I'm really looking forward to playing with some other beans. I've got half a bag of jampit and half a bag of some rave DSOL beans from a long time ago (kept really well in the freezer I might add) so I'm not sure what they are, although I think it might be Cuban Serrano. I had some of the latter this morning and it blew me away.

As you can see from the pics I got a piece of glass made up to go on the top of the machine so I have somewhere to put my cups, even if they don't get particularly warm up there.

Just a couple of quick fairly poor quality iPhone pics that don't do the machine justice at all and don't show the beautiful sides but I'll rectify that in due course here.

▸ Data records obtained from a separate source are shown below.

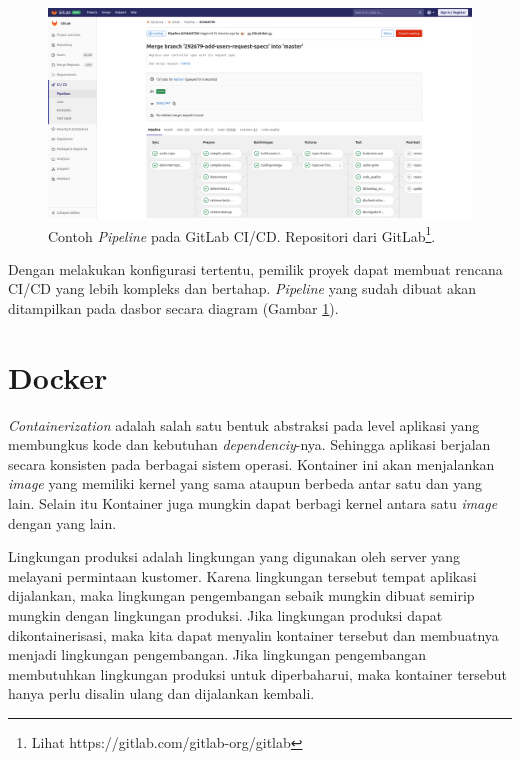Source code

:     
    \begin{figure}
        \begin{minipage}{\textwidth}
            \centering
            \includegraphics[width=0.7\paperwidth]{Gambar/gitlab-ci-pipeline.png}
            \caption{Contoh \textit{Pipeline} pada GitLab CI/CD. Repositori dari
            GitLab\footnote{Lihat https://gitlab.com/gitlab-org/gitlab}.}
            \label{fig:gitlab-ci:pipeline}
        \end{minipage}
    \end{figure}
    
    Dengan melakukan konfigurasi tertentu, pemilik proyek dapat membuat rencana
    CI/CD yang lebih kompleks dan bertahap. \textit{Pipeline} yang sudah dibuat
    akan ditampilkan pada dasbor secara diagram (Gambar
    \ref{fig:gitlab-ci:pipeline}).

\section{Docker}
    \textit{Containerization} adalah salah satu bentuk abstraksi pada level
    aplikasi yang membungkus kode dan kebutuhan \textit{dependenciy}-nya.
    Sehingga aplikasi berjalan secara konsisten pada berbagai sistem
    operasi\cite{docker:what-is-container}. Kontainer ini akan menjalankan
    \textit{image} yang memiliki kernel yang sama ataupun berbeda antar satu dan
    yang lain. Selain itu Kontainer juga mungkin dapat berbagi kernel antara
    satu \textit{image} dengan yang lain.
    
    Lingkungan produksi adalah lingkungan yang digunakan oleh server yang
    melayani permintaan kustomer. Karena lingkungan tersebut tempat aplikasi
    dijalankan, maka lingkungan pengembangan sebaik mungkin dibuat semirip
    mungkin dengan lingkungan produksi. Jika lingkungan produksi dapat
    dikontainerisasi, maka kita dapat menyalin kontainer tersebut dan membuatnya
    menjadi lingkungan pengembangan. Jika lingkungan pengembangan membutuhkan
    lingkungan produksi untuk diperbaharui, maka kontainer tersebut hanya perlu
    disalin ulang dan dijalankan kembali.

Next on the list is a shorter steam wand, a 2 hole tip and a bottomless PF to match the lovely wenge wood.

So, here's my current set up! L1, Mazzer Major and various paraphernalia. I'm having trouble shrinking a pic to use as an avatar so that still shows my previous set up of Fracino Classic and Brasilia RR55. They are now a happy but distant memory!


----------



## Mrboots2u (May 10, 2013)

Looking good !

Keep the four whole tip and master the power Cam!


----------



## 4085 (Nov 23, 2012)

Thats a nice set up Cam. Your mans coffee corner looks nice . I am going to try and find some paraphernalia and do the same with mine.......probably never happen but gives me something to aim for anyway!


----------



## CamV6 (Feb 7, 2012)

Thanks fellas. David I was lucky that when we moved in there was already a double door cupboard at the back of the kitchen, and behind the right hand door was some sturdy shelving so I just painted up the area, got some thick SS shelf tops and glass panels made up to go on top of those and it was a doddle really. Best part is the wife likes it and thinks it looks cool and its all out of the way so I don't get grief about kitchen space or have to run anything by her first!


----------



## CamV6 (Feb 7, 2012)

Mrboots2u said:


> Looking good !
> 
> Keep the four whole tip and master the power Cam!

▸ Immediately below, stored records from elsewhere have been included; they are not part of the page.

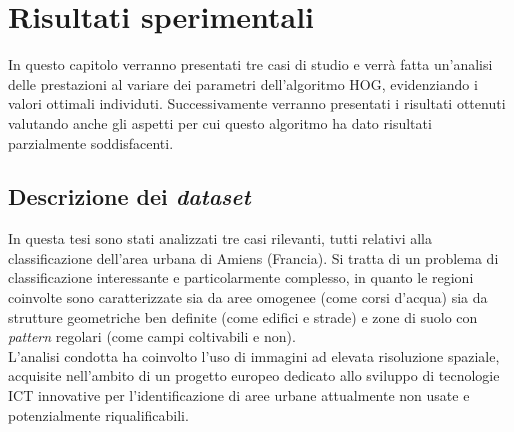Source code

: \chapter{Risultati sperimentali} %

\label{cap:risultati} %


In questo capitolo verranno presentati tre casi di studio e verrà fatta un'analisi delle prestazioni al variare dei parametri dell’algoritmo  HOG, evidenziando i valori ottimali individuti. 
Successivamente verranno presentati i risultati ottenuti valutando anche gli aspetti per cui questo algoritmo ha dato risultati parzialmente soddisfacenti.

\clearpage

\section{Descrizione dei \emph{dataset}}
In questa tesi sono stati analizzati tre casi rilevanti, tutti relativi alla classificazione dell'area urbana di Amiens (Francia).  Si tratta di un problema di classificazione interessante e particolarmente complesso, in quanto le regioni coinvolte sono caratterizzate sia da aree omogenee (come corsi d'acqua) sia da strutture geometriche ben definite (come edifici e strade) e zone di suolo con\emph{ pattern} regolari (come campi coltivabili e non).\\
L'analisi condotta ha coinvolto l'uso di immagini ad elevata risoluzione spaziale, acquisite nell'ambito di un progetto europeo dedicato allo sviluppo di tecnologie ICT innovative per l'identificazione di aree urbane attualmente non usate e potenzialmente riqualificabili.\\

I know what you mean but I only steam small amounts at a time and the 4 hole is just too much power for my limited skills. I've already repainted the booth with milk twice!


----------



## Mrboots2u (May 10, 2013)

CamV6 said:


> I know what you mean but I only steam small amounts at a time and the 4 hole is just too much power for my limited skills. I've already repainted the booth with milk twice!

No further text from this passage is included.